Description of the task: Pick out each line below containing "Sakura".

Stored data:
========================

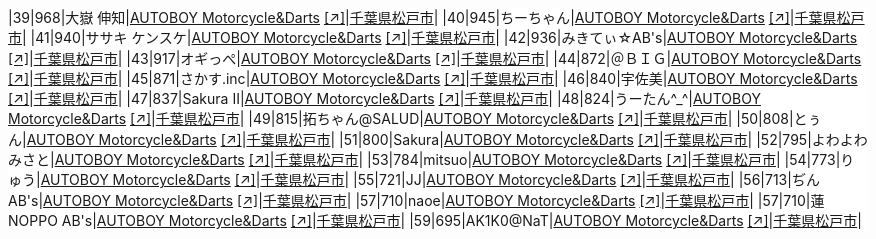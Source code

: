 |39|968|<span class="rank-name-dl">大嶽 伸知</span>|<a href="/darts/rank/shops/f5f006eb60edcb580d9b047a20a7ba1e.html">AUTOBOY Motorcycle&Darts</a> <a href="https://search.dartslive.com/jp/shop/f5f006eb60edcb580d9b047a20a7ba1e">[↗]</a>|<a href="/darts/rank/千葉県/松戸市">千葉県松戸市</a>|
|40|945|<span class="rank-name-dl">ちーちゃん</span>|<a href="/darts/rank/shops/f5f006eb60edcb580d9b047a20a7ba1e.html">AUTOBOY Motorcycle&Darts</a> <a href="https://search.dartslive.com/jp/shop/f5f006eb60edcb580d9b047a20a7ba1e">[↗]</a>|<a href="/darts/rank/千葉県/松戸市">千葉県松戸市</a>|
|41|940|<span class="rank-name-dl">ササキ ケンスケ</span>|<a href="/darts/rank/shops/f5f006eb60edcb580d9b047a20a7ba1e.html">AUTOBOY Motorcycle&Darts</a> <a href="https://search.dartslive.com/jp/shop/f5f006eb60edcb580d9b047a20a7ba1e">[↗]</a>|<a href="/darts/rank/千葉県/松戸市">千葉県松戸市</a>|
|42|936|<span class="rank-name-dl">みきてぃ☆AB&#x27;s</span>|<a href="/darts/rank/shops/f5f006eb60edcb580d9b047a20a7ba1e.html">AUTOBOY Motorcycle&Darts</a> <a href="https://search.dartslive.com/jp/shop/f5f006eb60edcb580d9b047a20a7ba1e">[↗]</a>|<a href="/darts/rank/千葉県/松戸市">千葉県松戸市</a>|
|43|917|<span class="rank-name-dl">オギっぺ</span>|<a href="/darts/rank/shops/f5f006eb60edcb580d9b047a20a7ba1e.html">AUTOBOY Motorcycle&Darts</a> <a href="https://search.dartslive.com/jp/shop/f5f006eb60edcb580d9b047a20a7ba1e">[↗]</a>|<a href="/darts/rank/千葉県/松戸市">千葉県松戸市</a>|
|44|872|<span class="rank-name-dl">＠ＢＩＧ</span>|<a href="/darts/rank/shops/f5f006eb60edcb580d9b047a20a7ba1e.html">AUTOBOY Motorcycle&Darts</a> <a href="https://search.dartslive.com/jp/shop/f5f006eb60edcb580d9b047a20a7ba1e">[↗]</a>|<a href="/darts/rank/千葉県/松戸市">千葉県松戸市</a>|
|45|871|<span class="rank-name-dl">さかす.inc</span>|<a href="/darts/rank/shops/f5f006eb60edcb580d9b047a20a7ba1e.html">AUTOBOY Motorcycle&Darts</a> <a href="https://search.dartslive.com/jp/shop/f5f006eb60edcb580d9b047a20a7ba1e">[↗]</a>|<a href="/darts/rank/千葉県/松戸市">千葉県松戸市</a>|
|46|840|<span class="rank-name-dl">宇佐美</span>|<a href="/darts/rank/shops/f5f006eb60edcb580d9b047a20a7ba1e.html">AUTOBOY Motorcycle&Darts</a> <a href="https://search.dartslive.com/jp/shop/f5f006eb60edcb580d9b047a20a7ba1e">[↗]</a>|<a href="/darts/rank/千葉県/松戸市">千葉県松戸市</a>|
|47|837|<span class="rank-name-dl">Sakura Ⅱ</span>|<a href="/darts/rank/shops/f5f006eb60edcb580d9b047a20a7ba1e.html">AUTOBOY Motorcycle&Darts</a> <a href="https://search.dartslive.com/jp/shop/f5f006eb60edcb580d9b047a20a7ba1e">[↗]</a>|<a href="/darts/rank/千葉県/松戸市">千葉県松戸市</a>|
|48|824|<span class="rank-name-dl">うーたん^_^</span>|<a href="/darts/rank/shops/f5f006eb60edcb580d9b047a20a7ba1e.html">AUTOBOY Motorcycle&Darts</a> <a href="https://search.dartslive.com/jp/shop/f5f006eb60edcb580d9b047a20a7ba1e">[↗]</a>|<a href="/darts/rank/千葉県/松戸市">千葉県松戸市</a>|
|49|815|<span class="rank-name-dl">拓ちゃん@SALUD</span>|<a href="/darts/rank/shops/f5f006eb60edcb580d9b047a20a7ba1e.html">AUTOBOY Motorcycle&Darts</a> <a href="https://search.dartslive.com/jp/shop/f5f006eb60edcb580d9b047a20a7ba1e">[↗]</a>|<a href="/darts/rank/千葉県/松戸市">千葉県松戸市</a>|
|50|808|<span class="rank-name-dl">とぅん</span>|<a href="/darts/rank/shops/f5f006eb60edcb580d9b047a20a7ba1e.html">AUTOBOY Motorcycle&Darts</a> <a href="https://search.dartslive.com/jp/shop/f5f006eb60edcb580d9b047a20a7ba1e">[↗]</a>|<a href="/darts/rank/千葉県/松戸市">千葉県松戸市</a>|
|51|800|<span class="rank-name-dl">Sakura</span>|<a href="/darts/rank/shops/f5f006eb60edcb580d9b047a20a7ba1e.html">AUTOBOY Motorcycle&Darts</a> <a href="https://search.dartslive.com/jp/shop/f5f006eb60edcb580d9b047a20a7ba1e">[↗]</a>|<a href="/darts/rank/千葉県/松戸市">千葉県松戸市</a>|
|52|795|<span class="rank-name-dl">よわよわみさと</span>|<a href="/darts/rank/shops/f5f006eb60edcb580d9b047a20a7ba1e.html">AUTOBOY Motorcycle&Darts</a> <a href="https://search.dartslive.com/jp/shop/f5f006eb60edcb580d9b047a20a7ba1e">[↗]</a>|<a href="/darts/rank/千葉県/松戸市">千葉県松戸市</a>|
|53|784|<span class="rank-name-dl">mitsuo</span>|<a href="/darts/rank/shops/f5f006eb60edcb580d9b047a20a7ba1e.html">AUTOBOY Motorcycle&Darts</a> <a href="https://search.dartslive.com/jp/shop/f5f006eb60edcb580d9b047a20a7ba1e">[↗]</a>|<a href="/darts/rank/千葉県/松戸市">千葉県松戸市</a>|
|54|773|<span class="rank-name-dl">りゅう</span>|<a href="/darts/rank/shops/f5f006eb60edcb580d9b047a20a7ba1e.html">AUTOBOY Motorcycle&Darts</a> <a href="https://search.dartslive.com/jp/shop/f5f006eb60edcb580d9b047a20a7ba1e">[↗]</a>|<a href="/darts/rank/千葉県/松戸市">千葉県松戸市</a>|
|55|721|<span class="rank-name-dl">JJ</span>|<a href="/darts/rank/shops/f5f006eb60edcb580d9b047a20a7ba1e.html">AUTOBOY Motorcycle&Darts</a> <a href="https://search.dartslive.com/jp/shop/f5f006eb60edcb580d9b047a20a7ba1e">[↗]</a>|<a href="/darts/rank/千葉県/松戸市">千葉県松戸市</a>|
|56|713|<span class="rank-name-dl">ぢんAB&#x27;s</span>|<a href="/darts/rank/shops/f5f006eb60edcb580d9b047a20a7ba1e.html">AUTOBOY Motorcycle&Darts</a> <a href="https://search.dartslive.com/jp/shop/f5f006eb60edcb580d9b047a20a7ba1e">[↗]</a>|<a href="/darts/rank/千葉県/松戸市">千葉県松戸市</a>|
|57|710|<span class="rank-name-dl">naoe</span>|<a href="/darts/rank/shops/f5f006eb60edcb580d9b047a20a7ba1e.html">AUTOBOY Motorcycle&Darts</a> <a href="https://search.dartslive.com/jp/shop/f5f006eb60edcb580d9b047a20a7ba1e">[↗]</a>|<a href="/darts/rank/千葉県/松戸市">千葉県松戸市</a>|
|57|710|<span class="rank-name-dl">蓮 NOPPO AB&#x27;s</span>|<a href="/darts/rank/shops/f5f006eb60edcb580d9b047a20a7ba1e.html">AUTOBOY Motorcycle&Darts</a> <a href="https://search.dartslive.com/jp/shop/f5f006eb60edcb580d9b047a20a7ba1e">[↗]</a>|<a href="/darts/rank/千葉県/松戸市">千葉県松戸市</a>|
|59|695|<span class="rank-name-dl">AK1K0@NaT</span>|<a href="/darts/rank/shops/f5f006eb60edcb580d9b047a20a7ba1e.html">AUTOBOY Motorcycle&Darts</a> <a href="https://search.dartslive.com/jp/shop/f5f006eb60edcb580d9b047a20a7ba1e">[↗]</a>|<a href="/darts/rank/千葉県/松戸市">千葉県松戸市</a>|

========================

Finished exercise:
|47|837|<span class="rank-name-dl">Sakura Ⅱ</span>|<a href="/darts/rank/shops/f5f006eb60edcb580d9b047a20a7ba1e.html">AUTOBOY Motorcycle&Darts</a> <a href="https://search.dartslive.com/jp/shop/f5f006eb60edcb580d9b047a20a7ba1e">[↗]</a>|<a href="/darts/rank/千葉県/松戸市">千葉県松戸市</a>|
|51|800|<span class="rank-name-dl">Sakura</span>|<a href="/darts/rank/shops/f5f006eb60edcb580d9b047a20a7ba1e.html">AUTOBOY Motorcycle&Darts</a> <a href="https://search.dartslive.com/jp/shop/f5f006eb60edcb580d9b047a20a7ba1e">[↗]</a>|<a href="/darts/rank/千葉県/松戸市">千葉県松戸市</a>|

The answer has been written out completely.